De fait, la Coupe du Monde constitue très probablement ce que le grand anthropologue Marcel Mauss appelait « un fait social total », c’est-à-dire, la cristallisation dans un certain trait de culture de toutes nos lois de civilité, névroses collectives, empreintes de structures productives ou de hiérarchies sociales, de telle sorte que, comme certains archéologues arrivent à reconstituer à partir d’un os le dinosaure entier ou bien avec une canine momifiée dessinent le visage d’un pharaon, on pourrait avoir, dans trois mille ans, le tableau exact de notre société avec ce simple phénomène culturel. Comme le don chez Mauss, le football en général et la Coupe du Monde en particulier est le bout de la pelote de laine par lequel saisir notre monde globalisé. Tout cela pour dire que l’on peut absolument y voir ce que l’on veut, le règne de l’argent ou la beauté du sport. A titre personnel, j’ai toujours trouvé, dans cette chevaleresque confrontation de chaque nation contre l’autre, quelque chose d’éminemment positif, plein d’espoir. Que des gens de tous les pays, de toutes les religions, qui sont sensés ne jamais se comprendre, vivre claquemurés dans leurs cultures, ne pouvoir jamais se mettre d’accord, que tous ces gens arrivent à respecter les mêmes règles quatre-vingt-dix minutes durant et que la planète entière accepte ces institutions mondiales, vibre pour les mêmes hommes et parle le même langage, c’est quelque chose d’unique. L’ONU est probe et inefficace, la FIFA est plus corrompue qu’un conseil général de Haute-Corse, mais rassemble les hommes. La Coupe du Monde, c’est, comme disait l’autre, l’idée d’une passion universelle d’un point de vue cosmopolitique.

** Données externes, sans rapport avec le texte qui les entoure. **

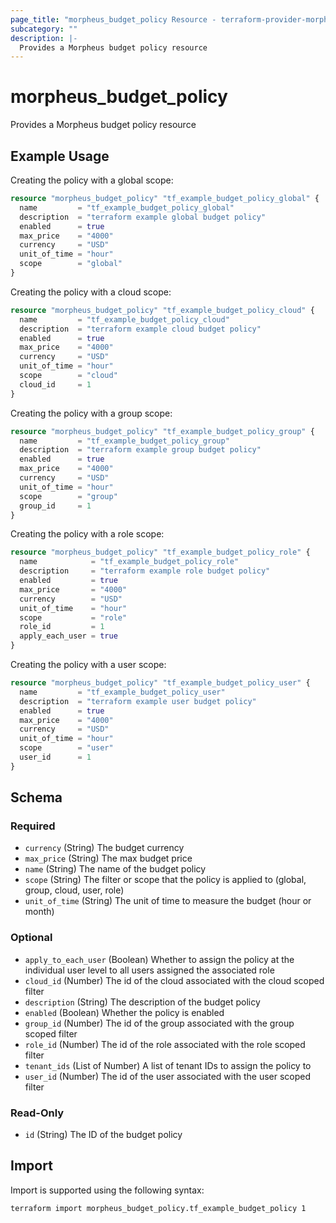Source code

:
 ```yaml
---
page_title: "morpheus_budget_policy Resource - terraform-provider-morpheus"
subcategory: ""
description: |-
  Provides a Morpheus budget policy resource
---
```


# morpheus_budget_policy

Provides a Morpheus budget policy resource

## Example Usage

Creating the policy with a global scope:

```terraform
resource "morpheus_budget_policy" "tf_example_budget_policy_global" {
  name         = "tf_example_budget_policy_global"
  description  = "terraform example global budget policy"
  enabled      = true
  max_price    = "4000"
  currency     = "USD"
  unit_of_time = "hour"
  scope        = "global"
}
```

Creating the policy with a cloud scope:

```terraform
resource "morpheus_budget_policy" "tf_example_budget_policy_cloud" {
  name         = "tf_example_budget_policy_cloud"
  description  = "terraform example cloud budget policy"
  enabled      = true
  max_price    = "4000"
  currency     = "USD"
  unit_of_time = "hour"
  scope        = "cloud"
  cloud_id     = 1
}
```

Creating the policy with a group scope:

```terraform
resource "morpheus_budget_policy" "tf_example_budget_policy_group" {
  name         = "tf_example_budget_policy_group"
  description  = "terraform example group budget policy"
  enabled      = true
  max_price    = "4000"
  currency     = "USD"
  unit_of_time = "hour"
  scope        = "group"
  group_id     = 1
}
```

Creating the policy with a role scope:

```terraform
resource "morpheus_budget_policy" "tf_example_budget_policy_role" {
  name            = "tf_example_budget_policy_role"
  description     = "terraform example role budget policy"
  enabled         = true
  max_price       = "4000"
  currency        = "USD"
  unit_of_time    = "hour"
  scope           = "role"
  role_id         = 1
  apply_each_user = true
}
```

Creating the policy with a user scope:

```terraform
resource "morpheus_budget_policy" "tf_example_budget_policy_user" {
  name         = "tf_example_budget_policy_user"
  description  = "terraform example user budget policy"
  enabled      = true
  max_price    = "4000"
  currency     = "USD"
  unit_of_time = "hour"
  scope        = "user"
  user_id      = 1
}
```

<!-- schema generated by tfplugindocs -->
## Schema

### Required

- `currency` (String) The budget currency
- `max_price` (String) The max budget price
- `name` (String) The name of the budget policy
- `scope` (String) The filter or scope that the policy is applied to (global, group, cloud, user, role)
- `unit_of_time` (String) The unit of time to measure the budget (hour or month)

### Optional

- `apply_to_each_user` (Boolean) Whether to assign the policy at the individual user level to all users assigned the associated role
- `cloud_id` (Number) The id of the cloud associated with the cloud scoped filter
- `description` (String) The description of the budget policy
- `enabled` (Boolean) Whether the policy is enabled
- `group_id` (Number) The id of the group associated with the group scoped filter
- `role_id` (Number) The id of the role associated with the role scoped filter
- `tenant_ids` (List of Number) A list of tenant IDs to assign the policy to
- `user_id` (Number) The id of the user associated with the user scoped filter

### Read-Only

- `id` (String) The ID of the budget policy

## Import

Import is supported using the following syntax:

```shell
terraform import morpheus_budget_policy.tf_example_budget_policy 1
```

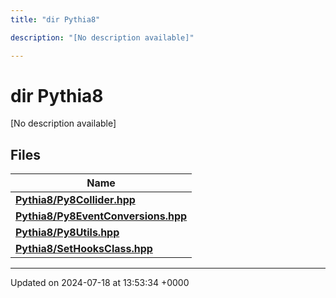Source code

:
 ```yaml
---
title: "dir Pythia8"

description: "[No description available]"

---
```


# dir Pythia8

[No description available]

## Files

| Name           |
| -------------- |
| **[Pythia8/Py8Collider.hpp](/documentation/code/files/py8collider_8hpp/#file-pythia8-py8collider-hpp)**  |
| **[Pythia8/Py8EventConversions.hpp](/documentation/code/files/py8eventconversions_8hpp/#file-pythia8-py8eventconversions-hpp)**  |
| **[Pythia8/Py8Utils.hpp](/documentation/code/files/py8utils_8hpp/#file-pythia8-py8utils-hpp)**  |
| **[Pythia8/SetHooksClass.hpp](/documentation/code/files/sethooksclass_8hpp/#file-pythia8-sethooksclass-hpp)**  |






-------------------------------

Updated on 2024-07-18 at 13:53:34 +0000
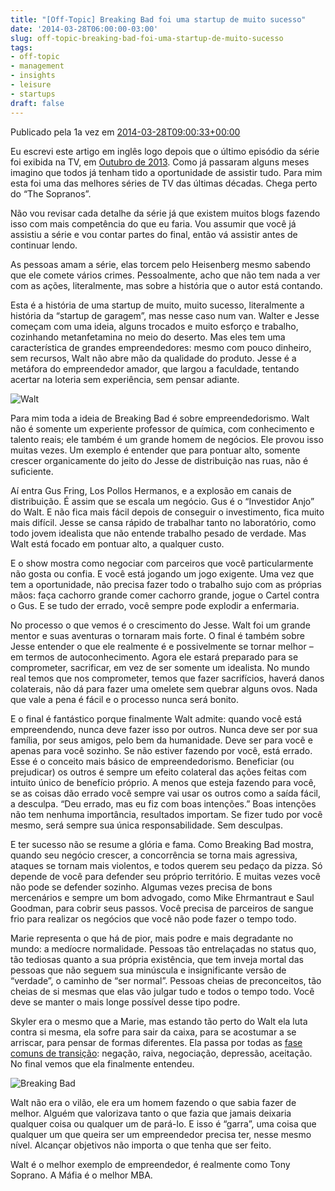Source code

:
 ```yaml
---
title: "[Off-Topic] Breaking Bad foi uma startup de muito sucesso"
date: '2014-03-28T06:00:00-03:00'
slug: off-topic-breaking-bad-foi-uma-startup-de-muito-sucesso
tags:
- off-topic
- management
- insights
- leisure
- startups
draft: false
---
```


Publicado pela 1a vez em [2014-03-28T09:00:33+00:00](http://startupi.com.br/2014/03/breaking-bad-foi-uma-startup-de-muito-sucesso/)

Eu escrevi este artigo em inglês logo depois que o último episódio da série foi exibida na TV, em [Outubro de 2013](http://akitaonrails.tumblr.com/post/62925918688/breaking-bad-showed-a-startup-that-was-too-successful). Como já passaram alguns meses imagino que todos já tenham tido a oportunidade de assistir tudo. Para mim esta foi uma das melhores séries de TV das últimas décadas. Chega perto do “The Sopranos”.

Não vou revisar cada detalhe da série já que existem muitos blogs fazendo isso com mais competência do que eu faria. Vou assumir que você já assistiu a série e vou contar partes do final, então vá assistir antes de continuar lendo.

As pessoas amam a série, elas torcem pelo Heisenberg mesmo sabendo que ele comete vários crimes. Pessoalmente, acho que não tem nada a ver com as ações, literalmente, mas sobre a história que o autor está contando.

Esta é a história de uma startup de muito, muito sucesso, literalmente a história da “startup de garagem”, mas nesse caso num van. Walter e Jesse começam com uma ideia, alguns trocados e muito esforço e trabalho, cozinhando metanfetamina no meio do deserto. Mas eles tem uma característica de grandes empreendedores: mesmo com pouco dinheiro, sem recursos, Walt não abre mão da qualidade do produto. Jesse é a metáfora do empreendedor amador, que largou a faculdade, tentando acertar na loteria sem experiência, sem pensar adiante.

![Walt](https://akitaonrails.s3.amazonaws.com/assets/image_asset/image/514/talent.jpg)

Para mim toda a ideia de Breaking Bad é sobre empreendedorismo. Walt não é somente um experiente professor de química, com conhecimento e talento reais; ele também é um grande homem de negócios. Ele provou isso muitas vezes. Um exemplo é entender que para pontuar alto, somente crescer organicamente do jeito do Jesse de distribuição nas ruas, não é suficiente.

Aí entra Gus Fring, Los Pollos Hermanos, e a explosão em canais de distribuição. É assim que se escala um negócio. Gus é o “Investidor Anjo” do Walt. E não fica mais fácil depois de conseguir o investimento, fica muito mais difícil. Jesse se cansa rápido de trabalhar tanto no laboratório, como todo jovem idealista que não entende trabalho pesado de verdade. Mas Walt está focado em pontuar alto, a qualquer custo.

E o show mostra como negociar com parceiros que você particularmente não gosta ou confia. E você está jogando um jogo exigente. Uma vez que tem a oportunidade, não precisa fazer todo o trabalho sujo com as próprias mãos: faça cachorro grande comer cachorro grande, jogue o Cartel contra o Gus. E se tudo der errado, você sempre pode explodir a enfermaria.

No processo o que vemos é o crescimento do Jesse. Walt foi um grande mentor e suas aventuras o tornaram mais forte. O final é também sobre Jesse entender o que ele realmente é e possivelmente se tornar melhor – em termos de autoconhecimento. Agora ele estará preparado para se comprometer, sacrificar, em vez de ser somente um idealista. No mundo real temos que nos comprometer, temos que fazer sacrifícios, haverá danos colaterais, não dá para fazer uma omelete sem quebrar alguns ovos. Nada que vale a pena é fácil e o processo nunca será bonito.

E o final é fantástico porque finalmente Walt admite: quando você está empreendendo, nunca deve fazer isso por outros. Nunca deve ser por sua família, por seus amigos, pelo bem da humanidade. Deve ser para você e apenas para você sozinho. Se não estiver fazendo por você, está errado. Esse é o conceito mais básico de empreendedorismo. Beneficiar (ou prejudicar) os outros é sempre um efeito colateral das ações feitas com intuito único de benefício próprio. A menos que esteja fazendo para você, se as coisas dão errado você sempre vai usar os outros como a saída fácil, a desculpa. “Deu errado, mas eu fiz com boas intenções.” Boas intenções não tem nenhuma importância, resultados importam. Se fizer tudo por você mesmo, será sempre sua única responsabilidade. Sem desculpas.

E ter sucesso não se resume a glória e fama. Como Breaking Bad mostra, quando seu negócio crescer, a concorrência se torna mais agressiva, ataques se tornam mais violentos, e todos querem seu pedaço da pizza. Só depende de você para defender seu próprio território. E muitas vezes você não pode se defender sozinho. Algumas vezes precisa de bons mercenários e sempre um bom advogado, como Mike Ehrmantraut e Saul Goodman, para cobrir seus passos. Você precisa de parceiros de sangue frio para realizar os negócios que você não pode fazer o tempo todo.

Marie representa o que há de pior, mais podre e mais degradante no mundo: a medíocre normalidade. Pessoas tão entrelaçadas no status quo, tão tediosas quanto a sua própria existência, que tem inveja mortal das pessoas que não seguem sua minúscula e insignificante versão de “verdade”, o caminho de “ser normal”. Pessoas cheias de preconceitos, tão cheias de si mesmas que elas vão julgar tudo e todos o tempo todo. Você deve se manter o mais longe possível desse tipo podre.

Skyler era o mesmo que a Marie, mas estando tão perto do Walt ela luta contra si mesma, ela sofre para sair da caixa, para se acostumar a se arriscar, para pensar de formas diferentes. Ela passa por todas as [fase comuns de transição](http://en.wikipedia.org/wiki/K%C3%BCbler-Ross_model): negação, raiva, negociação, depressão, aceitação. No final vemos que ela finalmente entendeu.

![Breaking Bad](https://akitaonrails.s3.amazonaws.com/assets/image_asset/image/512/breaking_bad_entrepreneurship.jpg)

Walt não era o vilão, ele era um homem fazendo o que sabia fazer de melhor. Alguém que valorizava tanto o que fazia que jamais deixaria qualquer coisa ou qualquer um de pará-lo. E isso é “garra”, uma coisa que qualquer um que queira ser um empreendedor precisa ter, nesse mesmo nível. Alcançar objetivos não importa o que tenha que ser feito.

Walt é o melhor exemplo de empreendedor, é realmente como Tony Soprano. A Máfia é o melhor MBA.
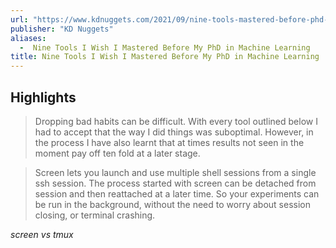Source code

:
 ```yaml
---
url: "https://www.kdnuggets.com/2021/09/nine-tools-mastered-before-phd-machine-learning.html"
publisher: "KD Nuggets"
aliases:
  -  Nine Tools I Wish I Mastered Before My PhD in Machine Learning
title: Nine Tools I Wish I Mastered Before My PhD in Machine Learning
---
```


## Highlights
> Dropping bad habits can be difficult. With every tool outlined below I had to accept that the way I did things was suboptimal. However, in the process I have also learnt that at times results not seen in the moment pay off ten fold at a later stage.

> Screen lets you launch and use multiple shell sessions from a single ssh session. The process started with screen can be detached from session and then reattached at a later time. So your experiments can be run in the background, without the need to worry about session closing, or terminal crashing.

*screen vs tmux*
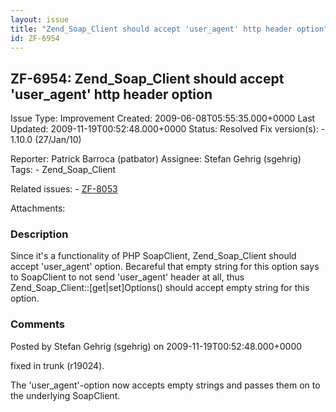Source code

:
 ```yaml
---
layout: issue
title: "Zend_Soap_Client should accept 'user_agent' http header option"
id: ZF-6954
---
```


ZF-6954: Zend\_Soap\_Client should accept 'user\_agent' http header option
--------------------------------------------------------------------------

 Issue Type: Improvement Created: 2009-06-08T05:55:35.000+0000 Last Updated: 2009-11-19T00:52:48.000+0000 Status: Resolved Fix version(s): - 1.10.0 (27/Jan/10)
 
 Reporter:  Patrick Barroca (patbator)  Assignee:  Stefan Gehrig (sgehrig)  Tags: - Zend\_Soap\_Client
 
 Related issues: - [ZF-8053](/issues/browse/ZF-8053)
 
 Attachments: 
### Description

Since it's a functionality of PHP SoapClient, Zend\_Soap\_Client should accept 'user\_agent' option. Becareful that empty string for this option says to SoapClient to not send 'user\_agent' header at all, thus Zend\_Soap\_Client::[get|set]Options() should accept empty string for this option.

 

 

### Comments

Posted by Stefan Gehrig (sgehrig) on 2009-11-19T00:52:48.000+0000

fixed in trunk (r19024).

The 'user\_agent'-option now accepts empty strings and passes them on to the underlying SoapClient.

Oui, ce qui est beau dans le football, c’est son universalité. Vous pouvez être au fin fond d’une cité grouillante, perdu et effaré dans une ruelle caribéenne, mal à l’aise parmi les bidonvilles du golfe du Mékong, trouvez un ballon, dix inconnus, deux sacs poubelles pour faire les buts, et, tout à coup, vous parlez la même langue. La seule autre activité collective que tous les hommes font, en tous lieux, et selon les mêmes règles, c’est la guerre. La guerre et le football, notre humanité ne réussit à s’entendre, d’adversaires à adversaires, que pour ces deux choses-là. Et il y a, c’est vrai, quelque chose de la nuit noire de notre cœur qui ressurgit, quand vous êtes, haletant, comme un chien de meute, l’esprit troué par la tension, la chaleur des muscles, le souffle oppressé et fiévreux comme le sirocco, cherchant du regard vos seuls amis, votre capitaine ou votre avant-centre, exténués par l’épreuve, quand vous êtes les jambes rageuses, l’esprit révolté par la défaite ou bien apaisé, à présent que vous voilà rassemblé avec vos coéquipiers, comme des maîtres du monde au petit pied, savourant entre gentlemen hardis la victoire, entre refus du sentimentalisme et fraternité de grandes personnes. Vous êtes alors tout tendu dans la fierté collective, l’oubli de soi, la rage de vaincre, la haine de l’autre équipe, toutes passions discutables, mais innocentes car circonvenues entre deux coups de sifflet. Le football, c’est la modération de la guerre par d’autres moyens, et à tout prendre, je préfère cette pratique absurde, courir après une balle, ce consensus improbable entre six milliards d’inconnus pour connaître la règle du hors-jeu, cette marque de civilité, cette urbanité mise dans la construction d’une passion totalement artificielle, cette catharsis sublime, qui s’appelle football et se joue à onze contre onze. Les canons ou le ballon rond, la marque du progrès réside dans notre choix de créatures de sport et d’esprit.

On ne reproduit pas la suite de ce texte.